Therefore it makes perfect sense that Europeans uses the n-word without being
racist. Once they are told to stop they usually do though.

------
repolfx
All the comments here are about journalism or politics so I'll start a thread
about technology instead. The article says this:

 _this kind of power hoarding exists only because of insufficiently farsighted
design of the early web ... Were there a public protocol that allowed video to
be shared as easily as hypertext, there would be no need for YouTube_

But this is a major misunderstanding of the problem, which is not due to the
web's design but rather the basic incentive issues around the creation of
decentralised, public infrastructure.

Because of course there _is_ such a public protocol that allows video to be
shared as easily as hypertext. It's called _the web_. How does this author
think YouTube works, exactly? Anyone can transcode a video, upload it to their
personal web server and use the <video> tag.
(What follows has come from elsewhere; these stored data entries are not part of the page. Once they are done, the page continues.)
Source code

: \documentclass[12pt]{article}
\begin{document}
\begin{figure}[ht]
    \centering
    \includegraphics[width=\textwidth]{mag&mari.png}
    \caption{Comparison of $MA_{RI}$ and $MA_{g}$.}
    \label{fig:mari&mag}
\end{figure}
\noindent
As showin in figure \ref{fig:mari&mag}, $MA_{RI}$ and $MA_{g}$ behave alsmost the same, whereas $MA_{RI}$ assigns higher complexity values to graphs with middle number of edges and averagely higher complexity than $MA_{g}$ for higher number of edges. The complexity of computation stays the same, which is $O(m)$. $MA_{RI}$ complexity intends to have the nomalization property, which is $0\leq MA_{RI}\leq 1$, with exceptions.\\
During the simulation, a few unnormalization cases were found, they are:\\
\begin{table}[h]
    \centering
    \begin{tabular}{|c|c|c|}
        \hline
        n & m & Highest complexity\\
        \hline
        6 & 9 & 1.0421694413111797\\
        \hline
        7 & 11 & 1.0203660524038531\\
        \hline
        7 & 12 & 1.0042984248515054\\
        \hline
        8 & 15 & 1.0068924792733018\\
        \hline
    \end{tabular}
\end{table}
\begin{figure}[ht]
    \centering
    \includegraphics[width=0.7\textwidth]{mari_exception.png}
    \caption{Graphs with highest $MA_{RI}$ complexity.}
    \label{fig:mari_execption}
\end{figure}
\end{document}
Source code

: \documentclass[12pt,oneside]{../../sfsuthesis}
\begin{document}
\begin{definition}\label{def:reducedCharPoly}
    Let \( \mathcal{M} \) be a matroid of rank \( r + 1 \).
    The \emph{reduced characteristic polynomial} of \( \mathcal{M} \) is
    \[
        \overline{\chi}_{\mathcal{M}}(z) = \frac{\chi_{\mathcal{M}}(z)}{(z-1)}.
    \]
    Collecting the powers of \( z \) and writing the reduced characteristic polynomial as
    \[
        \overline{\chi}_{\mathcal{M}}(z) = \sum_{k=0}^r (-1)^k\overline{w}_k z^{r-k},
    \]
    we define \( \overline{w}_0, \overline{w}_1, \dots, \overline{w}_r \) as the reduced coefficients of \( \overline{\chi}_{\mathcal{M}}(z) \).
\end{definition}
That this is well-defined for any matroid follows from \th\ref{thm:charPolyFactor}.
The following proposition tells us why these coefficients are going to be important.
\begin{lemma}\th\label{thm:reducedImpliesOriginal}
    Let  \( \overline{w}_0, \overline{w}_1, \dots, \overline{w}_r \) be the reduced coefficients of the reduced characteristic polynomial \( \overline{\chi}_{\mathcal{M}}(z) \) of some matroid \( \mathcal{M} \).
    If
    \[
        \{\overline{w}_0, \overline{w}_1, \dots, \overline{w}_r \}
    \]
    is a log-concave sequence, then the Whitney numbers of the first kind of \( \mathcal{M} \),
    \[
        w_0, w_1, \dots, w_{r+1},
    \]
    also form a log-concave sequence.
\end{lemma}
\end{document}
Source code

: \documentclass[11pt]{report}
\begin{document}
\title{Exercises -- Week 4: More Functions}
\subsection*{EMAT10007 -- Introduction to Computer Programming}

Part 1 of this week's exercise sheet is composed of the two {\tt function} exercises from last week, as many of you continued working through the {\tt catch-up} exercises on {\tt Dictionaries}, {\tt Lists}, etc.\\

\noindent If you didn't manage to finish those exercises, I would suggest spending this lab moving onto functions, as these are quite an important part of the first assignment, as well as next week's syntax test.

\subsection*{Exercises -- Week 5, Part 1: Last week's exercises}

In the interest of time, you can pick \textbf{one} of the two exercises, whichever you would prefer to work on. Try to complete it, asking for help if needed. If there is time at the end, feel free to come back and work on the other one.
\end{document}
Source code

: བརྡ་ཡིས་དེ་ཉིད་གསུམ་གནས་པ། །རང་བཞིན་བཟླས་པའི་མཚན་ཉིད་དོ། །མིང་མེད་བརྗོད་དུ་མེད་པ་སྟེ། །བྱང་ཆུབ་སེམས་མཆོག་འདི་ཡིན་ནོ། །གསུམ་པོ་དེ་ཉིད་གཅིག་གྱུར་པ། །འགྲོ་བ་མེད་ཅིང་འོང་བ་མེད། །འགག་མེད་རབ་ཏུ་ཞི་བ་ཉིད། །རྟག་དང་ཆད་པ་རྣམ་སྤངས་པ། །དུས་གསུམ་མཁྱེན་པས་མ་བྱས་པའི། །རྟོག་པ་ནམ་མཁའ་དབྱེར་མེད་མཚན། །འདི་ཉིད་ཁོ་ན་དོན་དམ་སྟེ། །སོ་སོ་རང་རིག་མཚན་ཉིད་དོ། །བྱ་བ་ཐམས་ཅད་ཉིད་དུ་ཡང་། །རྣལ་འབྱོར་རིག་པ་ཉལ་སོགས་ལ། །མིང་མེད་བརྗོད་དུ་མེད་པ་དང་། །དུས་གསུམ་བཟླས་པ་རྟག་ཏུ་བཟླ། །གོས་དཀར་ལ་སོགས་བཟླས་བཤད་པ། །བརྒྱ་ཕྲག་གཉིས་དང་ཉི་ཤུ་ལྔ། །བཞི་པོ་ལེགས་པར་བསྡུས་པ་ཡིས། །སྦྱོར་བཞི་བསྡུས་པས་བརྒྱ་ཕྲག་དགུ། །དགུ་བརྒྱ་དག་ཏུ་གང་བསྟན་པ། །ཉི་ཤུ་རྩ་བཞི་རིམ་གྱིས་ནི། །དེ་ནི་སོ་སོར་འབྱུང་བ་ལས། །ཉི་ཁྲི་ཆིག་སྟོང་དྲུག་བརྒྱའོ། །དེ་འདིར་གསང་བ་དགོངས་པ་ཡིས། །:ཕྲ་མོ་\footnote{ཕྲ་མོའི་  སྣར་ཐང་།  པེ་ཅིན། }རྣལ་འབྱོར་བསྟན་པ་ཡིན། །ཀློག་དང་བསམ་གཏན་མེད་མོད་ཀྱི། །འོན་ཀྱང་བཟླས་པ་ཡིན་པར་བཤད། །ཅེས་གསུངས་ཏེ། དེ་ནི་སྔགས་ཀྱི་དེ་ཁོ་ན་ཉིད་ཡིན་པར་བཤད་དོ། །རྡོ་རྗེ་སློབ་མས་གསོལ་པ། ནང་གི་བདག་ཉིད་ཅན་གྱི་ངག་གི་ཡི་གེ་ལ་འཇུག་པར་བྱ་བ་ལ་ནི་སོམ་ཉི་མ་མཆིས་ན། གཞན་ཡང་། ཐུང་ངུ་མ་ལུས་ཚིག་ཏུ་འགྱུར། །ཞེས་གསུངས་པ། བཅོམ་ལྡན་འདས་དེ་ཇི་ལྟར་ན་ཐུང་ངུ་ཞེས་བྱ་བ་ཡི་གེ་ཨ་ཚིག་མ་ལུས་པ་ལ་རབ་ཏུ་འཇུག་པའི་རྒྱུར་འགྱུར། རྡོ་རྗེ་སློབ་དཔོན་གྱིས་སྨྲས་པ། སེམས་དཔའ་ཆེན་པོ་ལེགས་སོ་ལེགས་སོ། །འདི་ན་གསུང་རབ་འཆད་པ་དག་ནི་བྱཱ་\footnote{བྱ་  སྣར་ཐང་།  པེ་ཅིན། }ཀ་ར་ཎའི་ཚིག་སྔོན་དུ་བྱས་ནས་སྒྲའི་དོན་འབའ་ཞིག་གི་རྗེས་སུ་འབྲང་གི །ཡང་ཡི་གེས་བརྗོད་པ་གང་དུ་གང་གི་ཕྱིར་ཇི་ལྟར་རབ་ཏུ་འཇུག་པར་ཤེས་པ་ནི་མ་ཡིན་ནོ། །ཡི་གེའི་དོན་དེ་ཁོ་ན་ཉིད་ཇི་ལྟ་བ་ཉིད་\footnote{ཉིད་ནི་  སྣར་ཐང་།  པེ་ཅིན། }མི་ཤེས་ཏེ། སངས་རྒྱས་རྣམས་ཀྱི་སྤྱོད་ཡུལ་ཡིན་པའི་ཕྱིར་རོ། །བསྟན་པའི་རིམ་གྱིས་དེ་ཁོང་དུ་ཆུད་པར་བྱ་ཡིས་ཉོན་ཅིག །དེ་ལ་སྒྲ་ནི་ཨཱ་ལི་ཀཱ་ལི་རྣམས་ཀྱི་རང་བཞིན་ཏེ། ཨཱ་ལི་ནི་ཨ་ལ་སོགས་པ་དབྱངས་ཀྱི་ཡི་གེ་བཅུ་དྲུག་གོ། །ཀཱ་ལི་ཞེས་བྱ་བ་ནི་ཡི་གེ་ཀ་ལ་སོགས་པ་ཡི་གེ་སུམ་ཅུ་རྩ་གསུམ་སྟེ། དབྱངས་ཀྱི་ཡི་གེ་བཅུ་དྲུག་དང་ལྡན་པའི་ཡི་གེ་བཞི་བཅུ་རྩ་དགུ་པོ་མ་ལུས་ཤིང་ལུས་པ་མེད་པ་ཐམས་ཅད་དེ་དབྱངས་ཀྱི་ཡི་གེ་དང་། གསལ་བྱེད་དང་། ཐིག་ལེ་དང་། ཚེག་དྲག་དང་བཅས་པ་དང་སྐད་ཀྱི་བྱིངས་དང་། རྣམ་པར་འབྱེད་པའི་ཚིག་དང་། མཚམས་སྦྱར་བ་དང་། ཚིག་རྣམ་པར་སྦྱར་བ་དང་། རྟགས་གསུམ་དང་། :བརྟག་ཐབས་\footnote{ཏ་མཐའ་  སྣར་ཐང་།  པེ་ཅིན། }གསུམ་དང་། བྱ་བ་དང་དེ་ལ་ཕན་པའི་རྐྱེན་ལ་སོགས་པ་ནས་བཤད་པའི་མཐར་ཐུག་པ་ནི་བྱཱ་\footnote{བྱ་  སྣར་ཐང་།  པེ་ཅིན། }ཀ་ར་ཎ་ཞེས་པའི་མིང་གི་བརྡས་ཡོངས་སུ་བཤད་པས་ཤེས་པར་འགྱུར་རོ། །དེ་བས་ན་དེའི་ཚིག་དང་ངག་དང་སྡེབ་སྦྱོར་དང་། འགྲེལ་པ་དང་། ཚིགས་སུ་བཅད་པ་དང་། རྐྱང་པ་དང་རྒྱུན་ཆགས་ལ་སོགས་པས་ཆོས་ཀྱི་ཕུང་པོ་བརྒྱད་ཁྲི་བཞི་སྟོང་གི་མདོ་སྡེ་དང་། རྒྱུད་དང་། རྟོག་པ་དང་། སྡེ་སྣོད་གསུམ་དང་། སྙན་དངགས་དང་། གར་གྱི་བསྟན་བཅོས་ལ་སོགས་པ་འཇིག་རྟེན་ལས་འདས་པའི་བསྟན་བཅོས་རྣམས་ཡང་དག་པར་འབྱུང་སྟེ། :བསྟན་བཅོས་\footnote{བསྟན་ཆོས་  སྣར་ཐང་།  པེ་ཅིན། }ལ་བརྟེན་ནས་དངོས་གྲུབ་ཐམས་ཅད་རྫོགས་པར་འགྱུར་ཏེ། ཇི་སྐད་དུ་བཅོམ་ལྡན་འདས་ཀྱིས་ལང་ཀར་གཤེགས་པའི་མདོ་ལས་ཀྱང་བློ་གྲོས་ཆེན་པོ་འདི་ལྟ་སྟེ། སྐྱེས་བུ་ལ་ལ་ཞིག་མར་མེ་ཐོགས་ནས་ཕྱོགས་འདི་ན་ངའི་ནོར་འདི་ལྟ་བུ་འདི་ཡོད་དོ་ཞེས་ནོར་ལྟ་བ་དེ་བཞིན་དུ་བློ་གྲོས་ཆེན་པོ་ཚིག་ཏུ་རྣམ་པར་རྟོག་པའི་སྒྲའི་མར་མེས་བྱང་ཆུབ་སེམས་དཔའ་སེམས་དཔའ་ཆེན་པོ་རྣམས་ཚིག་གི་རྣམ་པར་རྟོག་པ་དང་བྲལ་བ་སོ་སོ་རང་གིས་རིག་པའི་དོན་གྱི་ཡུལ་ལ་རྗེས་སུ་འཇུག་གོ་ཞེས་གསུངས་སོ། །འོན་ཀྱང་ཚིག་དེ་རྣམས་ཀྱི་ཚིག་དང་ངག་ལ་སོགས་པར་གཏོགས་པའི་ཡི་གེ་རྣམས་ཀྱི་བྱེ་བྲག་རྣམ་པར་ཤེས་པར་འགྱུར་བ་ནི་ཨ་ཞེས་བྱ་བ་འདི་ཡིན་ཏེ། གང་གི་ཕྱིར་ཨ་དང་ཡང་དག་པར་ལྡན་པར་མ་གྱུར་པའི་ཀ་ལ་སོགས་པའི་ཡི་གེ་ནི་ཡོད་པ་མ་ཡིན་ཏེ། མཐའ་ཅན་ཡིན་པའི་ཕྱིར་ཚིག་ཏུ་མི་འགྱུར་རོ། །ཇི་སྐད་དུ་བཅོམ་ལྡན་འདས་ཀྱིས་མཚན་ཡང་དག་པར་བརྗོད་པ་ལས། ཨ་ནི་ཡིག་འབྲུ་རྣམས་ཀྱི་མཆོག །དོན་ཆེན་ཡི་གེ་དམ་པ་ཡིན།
The codecs, the transports, the
viewer software, it's all free and public.

So why don't PewDiePie and others like them do that? Why do they all flock to
YouTube and then create massive dramas over YouTube's policies? And by the
way, I ask these rhetorical questions as someone who is no fan of Google's
recent turn towards blocking and censorship of conservative views.

Well the questions are rhetorical because the answers are obvious. They stick
with YouTube and don't even go elsewhere if they get silenced because the
value YouTube is providing them is staggeringly huge. YouTube isn't merely a
way to publish video. It's a huge, no questions asked bandwidth and CPU
subsidy. It's the technology to instantly handle serving to planet-scale
populations. It's commenting and voting that's defending against spamming and
other forms of DoS. It's discovery and sharing. It's editing tools and
analytics and most of all it's advertising - _monetisation_ is what we lack
public infrastructure for, not video serving.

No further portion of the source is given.